■ TASK DIRECTIONS ■
Below are some records. Copy every line in them that holds "GROUP".

SOURCE INFORMATION section start

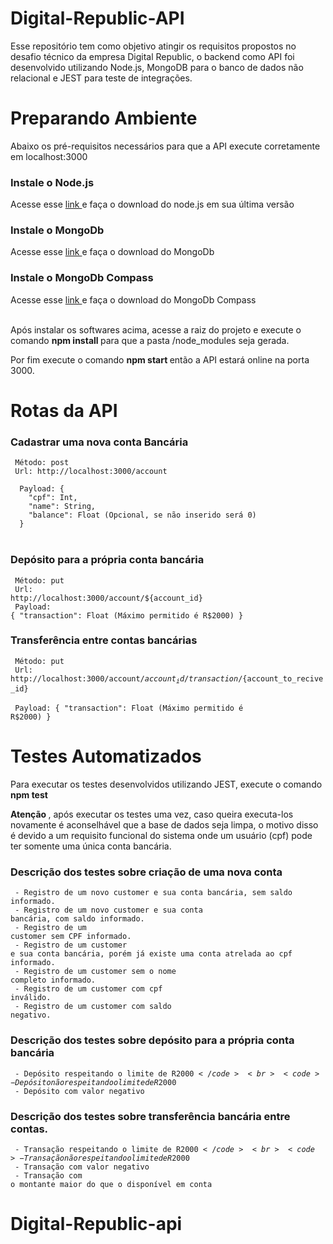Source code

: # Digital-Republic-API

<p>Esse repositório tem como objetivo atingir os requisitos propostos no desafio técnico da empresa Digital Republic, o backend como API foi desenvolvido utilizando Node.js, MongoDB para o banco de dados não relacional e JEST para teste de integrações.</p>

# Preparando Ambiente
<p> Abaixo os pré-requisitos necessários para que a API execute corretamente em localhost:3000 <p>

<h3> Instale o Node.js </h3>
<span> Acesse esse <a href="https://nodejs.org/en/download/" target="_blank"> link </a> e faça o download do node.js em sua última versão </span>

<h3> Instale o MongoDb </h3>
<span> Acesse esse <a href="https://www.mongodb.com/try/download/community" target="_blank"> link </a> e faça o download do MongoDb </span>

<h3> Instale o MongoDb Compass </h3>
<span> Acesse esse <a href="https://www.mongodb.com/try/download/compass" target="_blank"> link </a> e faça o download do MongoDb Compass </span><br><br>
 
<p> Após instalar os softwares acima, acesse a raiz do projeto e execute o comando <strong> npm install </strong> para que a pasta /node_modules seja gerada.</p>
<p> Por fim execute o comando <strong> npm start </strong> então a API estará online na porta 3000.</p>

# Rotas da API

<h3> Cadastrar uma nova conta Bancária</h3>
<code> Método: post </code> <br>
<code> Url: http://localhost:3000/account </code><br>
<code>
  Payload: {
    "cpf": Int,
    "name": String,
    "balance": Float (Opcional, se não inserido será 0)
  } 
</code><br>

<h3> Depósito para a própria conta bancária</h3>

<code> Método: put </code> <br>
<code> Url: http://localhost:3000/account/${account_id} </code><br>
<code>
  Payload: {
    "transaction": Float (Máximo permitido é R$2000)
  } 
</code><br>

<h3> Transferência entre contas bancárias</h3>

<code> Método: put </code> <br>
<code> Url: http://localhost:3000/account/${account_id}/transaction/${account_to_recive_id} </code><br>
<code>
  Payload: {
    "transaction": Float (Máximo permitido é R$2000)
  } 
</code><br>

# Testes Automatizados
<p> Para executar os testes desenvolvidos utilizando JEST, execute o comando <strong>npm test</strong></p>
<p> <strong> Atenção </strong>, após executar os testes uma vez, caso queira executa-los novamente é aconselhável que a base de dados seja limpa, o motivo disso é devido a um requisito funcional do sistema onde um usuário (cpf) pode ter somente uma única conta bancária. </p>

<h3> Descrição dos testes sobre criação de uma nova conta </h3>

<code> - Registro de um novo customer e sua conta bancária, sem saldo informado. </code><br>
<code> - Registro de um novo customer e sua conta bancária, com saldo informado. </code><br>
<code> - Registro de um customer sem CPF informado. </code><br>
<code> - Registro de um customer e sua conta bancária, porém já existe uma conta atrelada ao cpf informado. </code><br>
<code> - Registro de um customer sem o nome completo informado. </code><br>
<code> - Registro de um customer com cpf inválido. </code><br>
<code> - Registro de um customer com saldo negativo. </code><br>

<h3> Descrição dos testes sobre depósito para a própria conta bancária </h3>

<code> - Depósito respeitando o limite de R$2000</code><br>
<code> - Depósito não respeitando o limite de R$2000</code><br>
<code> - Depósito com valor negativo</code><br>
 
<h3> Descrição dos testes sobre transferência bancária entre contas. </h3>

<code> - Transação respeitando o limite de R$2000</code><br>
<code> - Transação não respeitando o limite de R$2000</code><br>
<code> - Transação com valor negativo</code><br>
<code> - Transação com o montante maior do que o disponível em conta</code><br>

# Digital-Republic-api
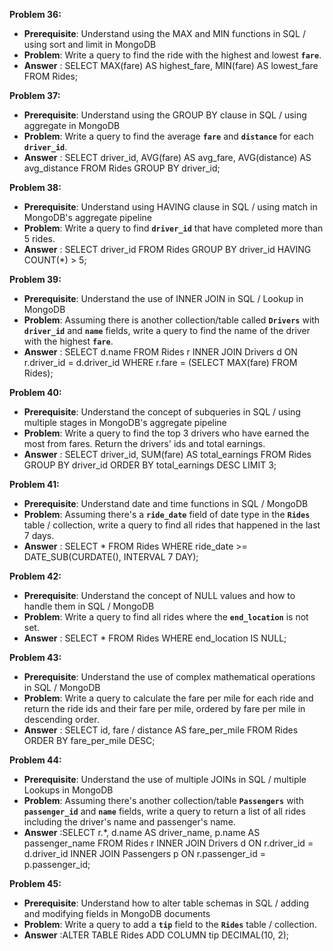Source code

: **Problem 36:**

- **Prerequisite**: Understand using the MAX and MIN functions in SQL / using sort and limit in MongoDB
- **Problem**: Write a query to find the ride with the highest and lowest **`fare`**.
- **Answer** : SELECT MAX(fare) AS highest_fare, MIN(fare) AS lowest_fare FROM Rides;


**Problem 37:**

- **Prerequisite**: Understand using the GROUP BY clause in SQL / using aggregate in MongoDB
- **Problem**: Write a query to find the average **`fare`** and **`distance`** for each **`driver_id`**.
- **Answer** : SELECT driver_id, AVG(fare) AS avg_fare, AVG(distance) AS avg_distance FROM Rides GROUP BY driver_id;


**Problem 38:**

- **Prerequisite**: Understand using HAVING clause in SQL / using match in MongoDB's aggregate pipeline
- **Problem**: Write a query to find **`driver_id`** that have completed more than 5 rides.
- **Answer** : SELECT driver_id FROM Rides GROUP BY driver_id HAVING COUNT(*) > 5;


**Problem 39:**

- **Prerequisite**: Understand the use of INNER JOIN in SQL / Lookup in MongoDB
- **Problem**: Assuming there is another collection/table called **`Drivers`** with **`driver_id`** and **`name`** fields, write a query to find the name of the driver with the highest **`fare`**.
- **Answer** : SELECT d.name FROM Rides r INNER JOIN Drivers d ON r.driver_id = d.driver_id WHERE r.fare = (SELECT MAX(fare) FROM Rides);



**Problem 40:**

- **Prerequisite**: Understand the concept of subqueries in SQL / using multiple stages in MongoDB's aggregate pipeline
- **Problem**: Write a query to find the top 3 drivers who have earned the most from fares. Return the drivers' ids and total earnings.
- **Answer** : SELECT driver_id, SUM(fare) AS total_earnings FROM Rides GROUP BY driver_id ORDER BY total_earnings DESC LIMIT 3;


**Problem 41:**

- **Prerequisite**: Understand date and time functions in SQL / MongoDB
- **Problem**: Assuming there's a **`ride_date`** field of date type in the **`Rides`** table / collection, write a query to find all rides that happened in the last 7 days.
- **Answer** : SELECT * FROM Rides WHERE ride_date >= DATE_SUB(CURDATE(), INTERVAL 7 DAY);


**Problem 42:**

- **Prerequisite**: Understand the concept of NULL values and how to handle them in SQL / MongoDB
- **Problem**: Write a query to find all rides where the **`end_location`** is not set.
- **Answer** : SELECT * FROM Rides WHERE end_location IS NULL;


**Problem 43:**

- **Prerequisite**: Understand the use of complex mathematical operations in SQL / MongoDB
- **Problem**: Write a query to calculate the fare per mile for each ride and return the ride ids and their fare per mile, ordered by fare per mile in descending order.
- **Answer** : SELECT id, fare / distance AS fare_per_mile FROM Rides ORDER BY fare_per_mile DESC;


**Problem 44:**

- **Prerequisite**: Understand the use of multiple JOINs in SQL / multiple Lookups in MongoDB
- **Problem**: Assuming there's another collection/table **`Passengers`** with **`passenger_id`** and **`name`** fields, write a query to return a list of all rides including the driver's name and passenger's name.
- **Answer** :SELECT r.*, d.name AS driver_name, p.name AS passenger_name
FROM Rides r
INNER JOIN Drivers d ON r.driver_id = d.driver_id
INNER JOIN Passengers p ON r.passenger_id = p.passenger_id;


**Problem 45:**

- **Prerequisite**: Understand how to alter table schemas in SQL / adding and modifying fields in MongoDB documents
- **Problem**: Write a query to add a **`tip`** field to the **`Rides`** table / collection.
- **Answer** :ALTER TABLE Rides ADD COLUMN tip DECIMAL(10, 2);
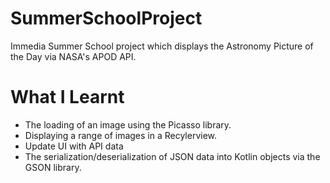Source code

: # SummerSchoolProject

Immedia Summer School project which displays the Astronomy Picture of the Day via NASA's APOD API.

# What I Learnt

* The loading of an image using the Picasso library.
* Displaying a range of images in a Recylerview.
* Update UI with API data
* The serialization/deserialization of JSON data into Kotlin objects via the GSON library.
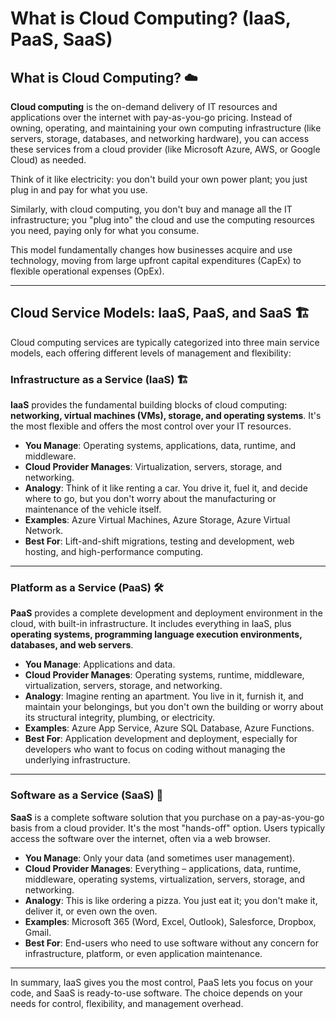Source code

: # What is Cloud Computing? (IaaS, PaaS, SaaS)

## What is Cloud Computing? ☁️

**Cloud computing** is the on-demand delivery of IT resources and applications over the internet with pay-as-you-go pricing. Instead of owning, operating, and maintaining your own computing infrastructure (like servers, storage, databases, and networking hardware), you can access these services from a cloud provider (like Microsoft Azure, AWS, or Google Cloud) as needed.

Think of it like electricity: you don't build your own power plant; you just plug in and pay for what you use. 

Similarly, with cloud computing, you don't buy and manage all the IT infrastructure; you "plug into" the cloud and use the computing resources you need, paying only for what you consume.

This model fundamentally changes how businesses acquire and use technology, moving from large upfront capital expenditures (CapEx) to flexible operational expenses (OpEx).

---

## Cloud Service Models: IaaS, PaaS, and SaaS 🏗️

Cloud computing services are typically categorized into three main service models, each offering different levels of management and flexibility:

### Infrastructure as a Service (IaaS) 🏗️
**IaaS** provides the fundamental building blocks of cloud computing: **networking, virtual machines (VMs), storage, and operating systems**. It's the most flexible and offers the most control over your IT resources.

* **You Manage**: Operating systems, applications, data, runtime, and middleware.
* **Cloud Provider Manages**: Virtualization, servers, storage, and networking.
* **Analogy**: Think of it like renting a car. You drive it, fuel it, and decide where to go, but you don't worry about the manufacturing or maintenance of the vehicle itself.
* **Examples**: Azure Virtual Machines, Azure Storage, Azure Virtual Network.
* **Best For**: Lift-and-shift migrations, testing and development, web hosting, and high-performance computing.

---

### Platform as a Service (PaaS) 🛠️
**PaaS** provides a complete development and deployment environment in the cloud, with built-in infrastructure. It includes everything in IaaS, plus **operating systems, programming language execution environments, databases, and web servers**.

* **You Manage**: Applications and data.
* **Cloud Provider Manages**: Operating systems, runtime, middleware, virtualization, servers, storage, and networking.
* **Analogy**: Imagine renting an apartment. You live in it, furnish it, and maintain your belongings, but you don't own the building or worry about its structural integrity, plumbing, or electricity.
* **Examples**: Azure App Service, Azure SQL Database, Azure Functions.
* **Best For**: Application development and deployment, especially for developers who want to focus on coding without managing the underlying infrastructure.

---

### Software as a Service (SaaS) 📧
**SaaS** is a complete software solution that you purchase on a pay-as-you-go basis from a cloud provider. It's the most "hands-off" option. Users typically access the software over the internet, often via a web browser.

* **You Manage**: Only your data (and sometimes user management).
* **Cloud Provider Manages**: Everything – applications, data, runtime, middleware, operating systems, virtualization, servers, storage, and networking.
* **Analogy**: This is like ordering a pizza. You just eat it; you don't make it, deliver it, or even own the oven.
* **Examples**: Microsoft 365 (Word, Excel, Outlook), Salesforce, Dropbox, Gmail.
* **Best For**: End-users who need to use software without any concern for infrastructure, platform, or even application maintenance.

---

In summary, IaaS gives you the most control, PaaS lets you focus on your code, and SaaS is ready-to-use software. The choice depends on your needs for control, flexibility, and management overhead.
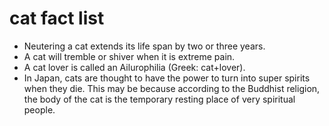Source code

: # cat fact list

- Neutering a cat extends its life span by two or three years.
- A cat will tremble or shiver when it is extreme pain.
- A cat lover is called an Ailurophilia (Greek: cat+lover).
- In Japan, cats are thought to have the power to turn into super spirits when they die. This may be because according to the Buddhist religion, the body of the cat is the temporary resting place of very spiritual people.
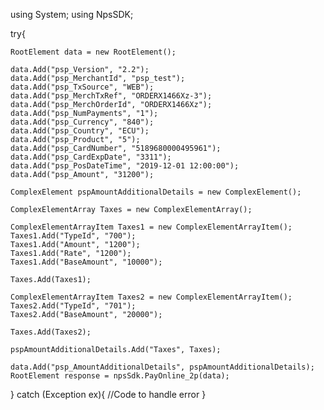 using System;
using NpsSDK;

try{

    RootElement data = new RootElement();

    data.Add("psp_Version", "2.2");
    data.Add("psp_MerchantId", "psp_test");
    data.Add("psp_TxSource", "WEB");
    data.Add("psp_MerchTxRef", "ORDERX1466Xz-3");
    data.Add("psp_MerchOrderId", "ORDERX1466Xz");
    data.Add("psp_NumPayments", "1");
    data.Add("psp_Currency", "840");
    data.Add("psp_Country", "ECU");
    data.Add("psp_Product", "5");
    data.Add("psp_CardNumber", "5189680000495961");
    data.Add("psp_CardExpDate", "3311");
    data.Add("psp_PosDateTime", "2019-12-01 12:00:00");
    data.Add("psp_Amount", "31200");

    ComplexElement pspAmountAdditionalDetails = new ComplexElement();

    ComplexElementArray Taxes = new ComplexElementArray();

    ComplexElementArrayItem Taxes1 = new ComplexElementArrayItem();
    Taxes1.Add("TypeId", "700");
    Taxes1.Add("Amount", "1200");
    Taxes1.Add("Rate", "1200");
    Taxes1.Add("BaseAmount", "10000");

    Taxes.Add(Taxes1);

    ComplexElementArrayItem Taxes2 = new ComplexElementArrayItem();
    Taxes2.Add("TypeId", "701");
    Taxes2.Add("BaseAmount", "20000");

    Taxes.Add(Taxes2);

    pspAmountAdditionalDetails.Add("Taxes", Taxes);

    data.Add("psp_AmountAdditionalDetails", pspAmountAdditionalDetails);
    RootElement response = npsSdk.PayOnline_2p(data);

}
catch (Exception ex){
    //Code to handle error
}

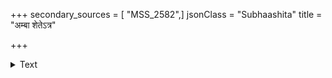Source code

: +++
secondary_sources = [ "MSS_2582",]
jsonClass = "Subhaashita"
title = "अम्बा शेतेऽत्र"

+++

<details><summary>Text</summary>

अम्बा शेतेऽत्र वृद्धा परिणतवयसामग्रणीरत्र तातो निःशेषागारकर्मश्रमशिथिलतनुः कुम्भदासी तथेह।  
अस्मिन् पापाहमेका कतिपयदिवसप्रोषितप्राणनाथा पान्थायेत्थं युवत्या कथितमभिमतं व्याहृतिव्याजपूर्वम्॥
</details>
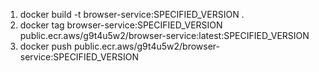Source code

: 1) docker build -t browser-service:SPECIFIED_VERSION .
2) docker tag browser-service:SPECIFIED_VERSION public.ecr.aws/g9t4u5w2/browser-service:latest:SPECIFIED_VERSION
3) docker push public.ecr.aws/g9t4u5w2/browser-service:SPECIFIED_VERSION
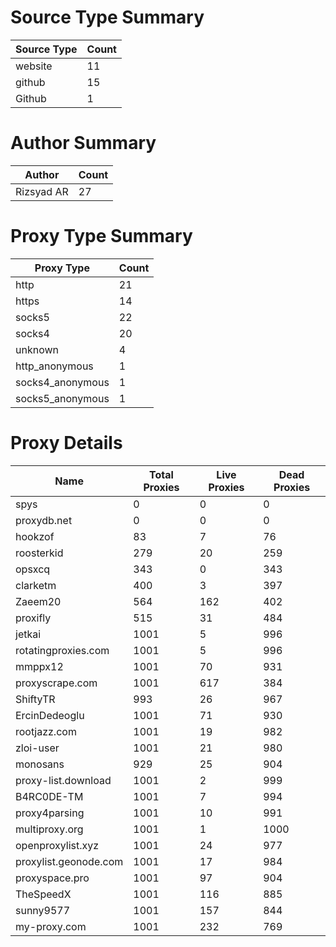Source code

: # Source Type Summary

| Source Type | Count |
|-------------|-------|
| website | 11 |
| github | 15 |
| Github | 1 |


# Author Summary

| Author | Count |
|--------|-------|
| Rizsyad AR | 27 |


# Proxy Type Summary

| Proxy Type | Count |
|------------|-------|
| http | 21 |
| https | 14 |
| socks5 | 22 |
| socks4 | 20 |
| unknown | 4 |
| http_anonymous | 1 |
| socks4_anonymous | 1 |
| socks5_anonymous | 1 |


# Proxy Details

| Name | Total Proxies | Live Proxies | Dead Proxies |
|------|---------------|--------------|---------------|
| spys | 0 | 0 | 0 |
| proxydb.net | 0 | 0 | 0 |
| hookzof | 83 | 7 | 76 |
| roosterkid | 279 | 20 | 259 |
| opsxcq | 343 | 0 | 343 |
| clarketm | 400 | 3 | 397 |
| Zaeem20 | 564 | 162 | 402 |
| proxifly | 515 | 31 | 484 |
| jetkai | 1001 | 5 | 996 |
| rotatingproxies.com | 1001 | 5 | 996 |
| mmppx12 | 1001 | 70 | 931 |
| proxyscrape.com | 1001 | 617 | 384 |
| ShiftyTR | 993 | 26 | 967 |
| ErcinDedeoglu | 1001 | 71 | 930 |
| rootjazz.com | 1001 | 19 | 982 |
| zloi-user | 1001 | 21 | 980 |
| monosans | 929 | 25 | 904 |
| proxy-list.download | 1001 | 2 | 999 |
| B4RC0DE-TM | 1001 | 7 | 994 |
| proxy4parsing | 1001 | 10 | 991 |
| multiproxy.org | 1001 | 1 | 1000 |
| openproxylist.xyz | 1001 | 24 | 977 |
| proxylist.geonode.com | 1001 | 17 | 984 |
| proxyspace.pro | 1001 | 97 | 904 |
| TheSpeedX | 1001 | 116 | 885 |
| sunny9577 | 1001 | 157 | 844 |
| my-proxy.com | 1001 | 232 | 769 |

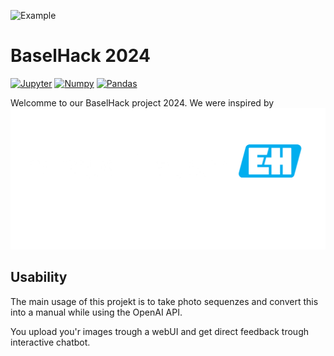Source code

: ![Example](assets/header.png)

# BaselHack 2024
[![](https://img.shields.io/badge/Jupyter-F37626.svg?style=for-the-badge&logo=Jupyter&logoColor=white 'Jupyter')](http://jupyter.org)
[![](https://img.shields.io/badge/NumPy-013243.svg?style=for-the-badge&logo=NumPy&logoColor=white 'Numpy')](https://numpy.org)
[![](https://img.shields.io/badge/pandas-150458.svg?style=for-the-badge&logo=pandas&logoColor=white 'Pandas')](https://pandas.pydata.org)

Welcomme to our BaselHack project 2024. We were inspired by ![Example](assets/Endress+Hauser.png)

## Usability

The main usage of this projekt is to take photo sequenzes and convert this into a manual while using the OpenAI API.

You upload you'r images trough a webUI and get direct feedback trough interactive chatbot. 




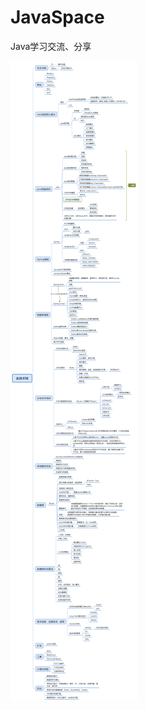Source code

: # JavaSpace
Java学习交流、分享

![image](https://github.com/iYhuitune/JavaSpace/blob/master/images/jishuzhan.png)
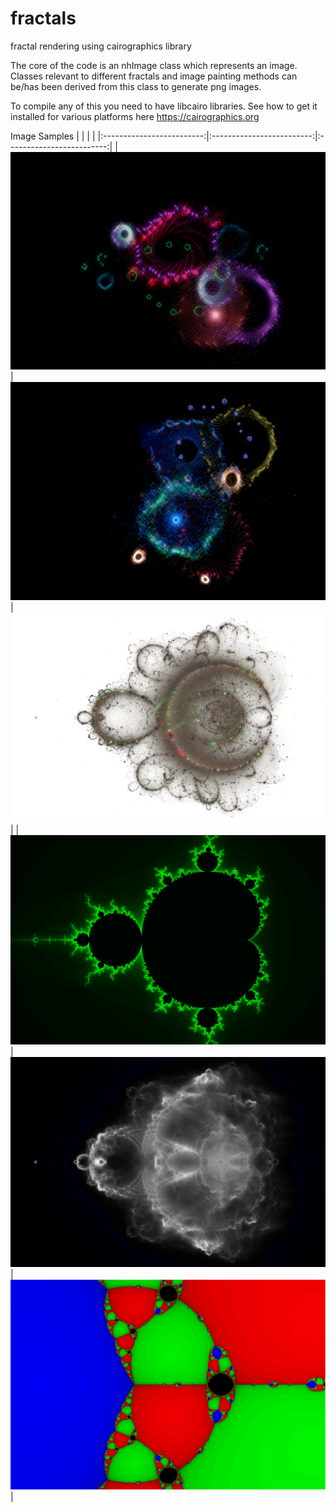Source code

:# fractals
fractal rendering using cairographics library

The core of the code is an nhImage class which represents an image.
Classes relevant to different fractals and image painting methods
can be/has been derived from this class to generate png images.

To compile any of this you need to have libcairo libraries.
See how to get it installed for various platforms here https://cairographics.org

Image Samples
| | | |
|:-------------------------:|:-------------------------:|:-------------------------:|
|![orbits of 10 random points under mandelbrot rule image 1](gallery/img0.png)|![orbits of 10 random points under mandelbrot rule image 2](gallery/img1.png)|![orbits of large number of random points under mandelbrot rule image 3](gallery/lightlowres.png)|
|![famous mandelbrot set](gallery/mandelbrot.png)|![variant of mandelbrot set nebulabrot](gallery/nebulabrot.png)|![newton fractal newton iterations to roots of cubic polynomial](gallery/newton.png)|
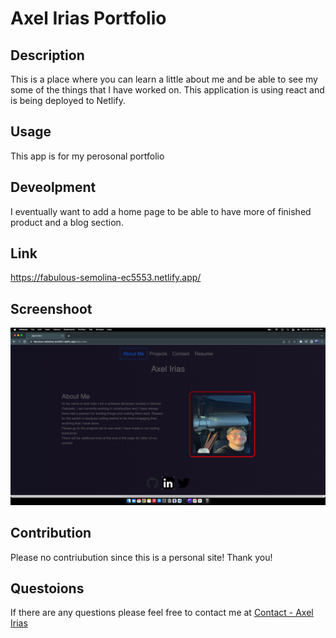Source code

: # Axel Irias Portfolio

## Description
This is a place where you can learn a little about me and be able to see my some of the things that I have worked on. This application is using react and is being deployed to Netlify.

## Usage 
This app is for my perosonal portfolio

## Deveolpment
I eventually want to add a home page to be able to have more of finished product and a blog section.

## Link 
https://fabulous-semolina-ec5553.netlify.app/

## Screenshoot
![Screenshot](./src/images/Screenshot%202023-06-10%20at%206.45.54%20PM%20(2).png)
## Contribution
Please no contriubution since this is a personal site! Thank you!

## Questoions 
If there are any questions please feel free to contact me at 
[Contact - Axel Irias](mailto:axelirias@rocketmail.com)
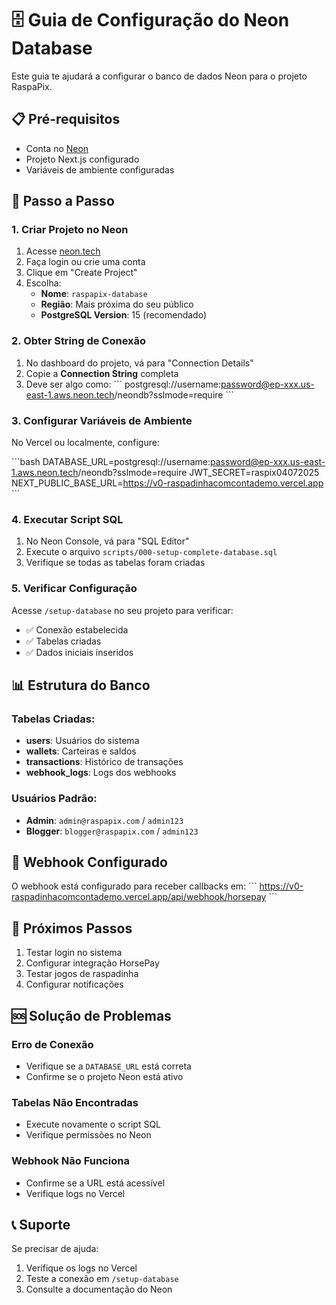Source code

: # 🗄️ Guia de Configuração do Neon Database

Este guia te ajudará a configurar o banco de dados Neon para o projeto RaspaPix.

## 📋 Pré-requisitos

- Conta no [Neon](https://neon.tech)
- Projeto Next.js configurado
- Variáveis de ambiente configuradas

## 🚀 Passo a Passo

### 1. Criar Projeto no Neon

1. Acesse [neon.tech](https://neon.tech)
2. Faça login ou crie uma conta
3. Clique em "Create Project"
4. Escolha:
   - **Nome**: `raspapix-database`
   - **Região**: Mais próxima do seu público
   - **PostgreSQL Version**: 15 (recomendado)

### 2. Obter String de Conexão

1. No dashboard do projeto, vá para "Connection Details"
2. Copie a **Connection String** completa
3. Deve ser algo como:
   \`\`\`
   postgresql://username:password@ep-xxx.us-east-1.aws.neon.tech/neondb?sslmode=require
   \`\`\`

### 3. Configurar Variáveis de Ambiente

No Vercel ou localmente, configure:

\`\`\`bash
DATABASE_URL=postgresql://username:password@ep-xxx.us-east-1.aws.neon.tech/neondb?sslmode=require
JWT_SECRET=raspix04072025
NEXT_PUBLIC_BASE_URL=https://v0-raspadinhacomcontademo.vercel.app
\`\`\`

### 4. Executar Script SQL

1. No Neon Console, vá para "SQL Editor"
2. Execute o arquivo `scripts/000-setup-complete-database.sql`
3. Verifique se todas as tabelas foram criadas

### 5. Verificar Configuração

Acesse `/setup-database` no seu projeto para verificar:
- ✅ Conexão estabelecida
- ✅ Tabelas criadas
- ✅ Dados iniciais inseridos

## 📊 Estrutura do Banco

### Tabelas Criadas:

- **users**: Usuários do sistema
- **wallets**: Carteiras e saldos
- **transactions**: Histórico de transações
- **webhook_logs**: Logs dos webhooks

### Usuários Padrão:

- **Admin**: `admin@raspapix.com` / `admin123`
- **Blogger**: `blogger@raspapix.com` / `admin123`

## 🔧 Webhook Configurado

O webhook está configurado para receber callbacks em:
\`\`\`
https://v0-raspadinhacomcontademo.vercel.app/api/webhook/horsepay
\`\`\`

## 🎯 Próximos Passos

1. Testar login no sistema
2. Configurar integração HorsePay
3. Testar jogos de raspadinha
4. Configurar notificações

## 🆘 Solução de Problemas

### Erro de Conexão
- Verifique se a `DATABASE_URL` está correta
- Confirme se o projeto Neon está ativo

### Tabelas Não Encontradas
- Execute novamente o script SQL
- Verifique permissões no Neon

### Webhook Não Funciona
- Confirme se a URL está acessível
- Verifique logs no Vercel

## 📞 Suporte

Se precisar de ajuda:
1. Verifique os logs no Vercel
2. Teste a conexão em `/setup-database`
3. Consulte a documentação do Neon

SOURCE INFORMATION section end

■ WORKED SOLUTION ■
- **Prerequisite**: Understand using the GROUP BY clause in SQL / using aggregate in MongoDB
- **Answer** : SELECT driver_id, AVG(fare) AS avg_fare, AVG(distance) AS avg_distance FROM Rides GROUP BY driver_id;
- **Answer** : SELECT driver_id FROM Rides GROUP BY driver_id HAVING COUNT(*) > 5;
- **Answer** : SELECT driver_id, SUM(fare) AS total_earnings FROM Rides GROUP BY driver_id ORDER BY total_earnings DESC LIMIT 3;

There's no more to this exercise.